Y así fue. Tan fácil e inconfundible como la vida misma, como yo misma. Así fue de fugaz, imprevisible, impulsivo e imparable. Vino, llegó. se estableció y me movió. La fuerza, digo. La fuerza que me hizo hablar, expresar y hacer consciencia. Seguramente tenia ya cierto cosquilleo dentro de mi desde hace bastante tiempo, no se cuánto y poco importa, sin embargo, ese cosquilleo intermitente, cediendo la palabra al ser para que de vez en cuando me diera una bofetada, fue el que me condujo a la explosión inminente de llanto y aceptación de la rendición.

Bendita explosión pues, que me hizo, de una vez por todas, querer escucharme, dejar escucharme, con atención, para ver y darme cuenta de quién era, dónde iba y si realmente quería/sentía éso.  Hay veces que a ésta vocecilla interna le cuesta trabajo escalar todas las montañas y cruzar todos los ríos hasta salir y que tú la escuches. No porque las montañas sean abruptas, ni porque los ríos tengan marea complicada, sino porque hay mucha niebla, muchísima niebla espesa que no te deja ver bien el camino y por mucha energía que tenga para continuarlo, hay veces que se siente obligada a pararse, y esperar a que pase un poco.

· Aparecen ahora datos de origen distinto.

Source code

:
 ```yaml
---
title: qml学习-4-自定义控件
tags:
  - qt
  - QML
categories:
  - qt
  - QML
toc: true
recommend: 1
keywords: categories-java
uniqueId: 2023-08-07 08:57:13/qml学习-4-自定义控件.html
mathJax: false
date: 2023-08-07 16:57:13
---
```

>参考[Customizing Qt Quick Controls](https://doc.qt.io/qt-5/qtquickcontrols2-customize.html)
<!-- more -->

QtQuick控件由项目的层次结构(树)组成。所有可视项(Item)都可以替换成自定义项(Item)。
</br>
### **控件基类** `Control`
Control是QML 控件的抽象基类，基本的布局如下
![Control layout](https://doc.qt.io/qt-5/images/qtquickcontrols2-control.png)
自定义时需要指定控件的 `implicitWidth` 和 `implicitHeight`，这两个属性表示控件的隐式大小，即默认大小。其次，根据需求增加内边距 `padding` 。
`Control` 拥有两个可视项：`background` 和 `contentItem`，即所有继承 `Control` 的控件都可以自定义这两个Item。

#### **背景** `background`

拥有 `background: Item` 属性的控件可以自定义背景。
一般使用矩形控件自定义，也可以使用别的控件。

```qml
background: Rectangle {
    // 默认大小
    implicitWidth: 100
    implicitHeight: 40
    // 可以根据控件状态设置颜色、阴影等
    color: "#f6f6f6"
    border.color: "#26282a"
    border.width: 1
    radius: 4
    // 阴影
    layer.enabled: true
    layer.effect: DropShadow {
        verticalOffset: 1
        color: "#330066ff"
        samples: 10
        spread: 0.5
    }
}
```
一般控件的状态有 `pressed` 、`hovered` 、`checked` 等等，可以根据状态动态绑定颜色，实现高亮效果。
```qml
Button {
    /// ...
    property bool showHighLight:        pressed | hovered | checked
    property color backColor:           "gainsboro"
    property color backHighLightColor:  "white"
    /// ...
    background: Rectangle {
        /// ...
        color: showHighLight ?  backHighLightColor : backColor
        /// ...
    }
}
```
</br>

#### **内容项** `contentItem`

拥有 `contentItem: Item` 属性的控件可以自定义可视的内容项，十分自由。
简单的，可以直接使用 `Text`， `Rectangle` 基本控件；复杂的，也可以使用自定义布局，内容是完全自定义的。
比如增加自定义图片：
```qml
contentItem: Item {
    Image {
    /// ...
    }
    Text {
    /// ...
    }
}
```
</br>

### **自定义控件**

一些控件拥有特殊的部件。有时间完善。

Niebla? Ruido? Llámalo como quieras, hablamos de los pensamientos.

[…]

Cuesta trabajo derrotarlo, al ego digo, cuesta trabajo dejarlo a un lado y dejar hablar a otros actores. Cuesta trabajo porque es muy goloso, muy inteligente, y sabe jugártelas. Y me la jugó, y lo que puedo sacar de ahí es que de ésa manera, seguro que no me la volverá a jugar, aun que tenga otras mil y una para volver a engañarme. Goloso de reputación e imagen, goloso de posesión y habladurías, de escaparates y realidades aparentes. Complicado de parar. Complicado de saber sintonizar bien la radio y escuchar al que se tiene que escuchar.

***

No pensé que acabaría así.

Tampoco pedí cómo acabar.

La verdad es que se me olvidó, consciente mente, pedir cómo continuar.

Y qué bien me supo. Por que lo mejor de todo es poder saborear el azahar. Poder palpar con tus manos la incertidumbre del qué será, qué pasará y dónde iré. El baile de posibilidades ya no en tu cabeza, sino en tu ser, que te van mostrando todos los posibles caminos que tú y sólo tú podrías escoger, y que sólo uno, ahora, puedes elegir. Pero no te equivoques, no eliges un camino en un único sentido, no eliges un destino limitado, preparado y cerrado. No eliges pack completo con compra ticket y devolución, si al final del día no cumplió mis expectativas. Eliges la dirección de tu mirada, eliges la inclinación de tu energía hacia algo que te siente mejor, no que te venga mejor, que te siente mejor. Con la inclinación de tu energía y la dirección de tu mirada bien coordinadas, puedes empezar a caminar, recordando que el camino no está hecho. No está hecho. Está por hacer, y eso, amigos míos, es lo más chulo de la vida.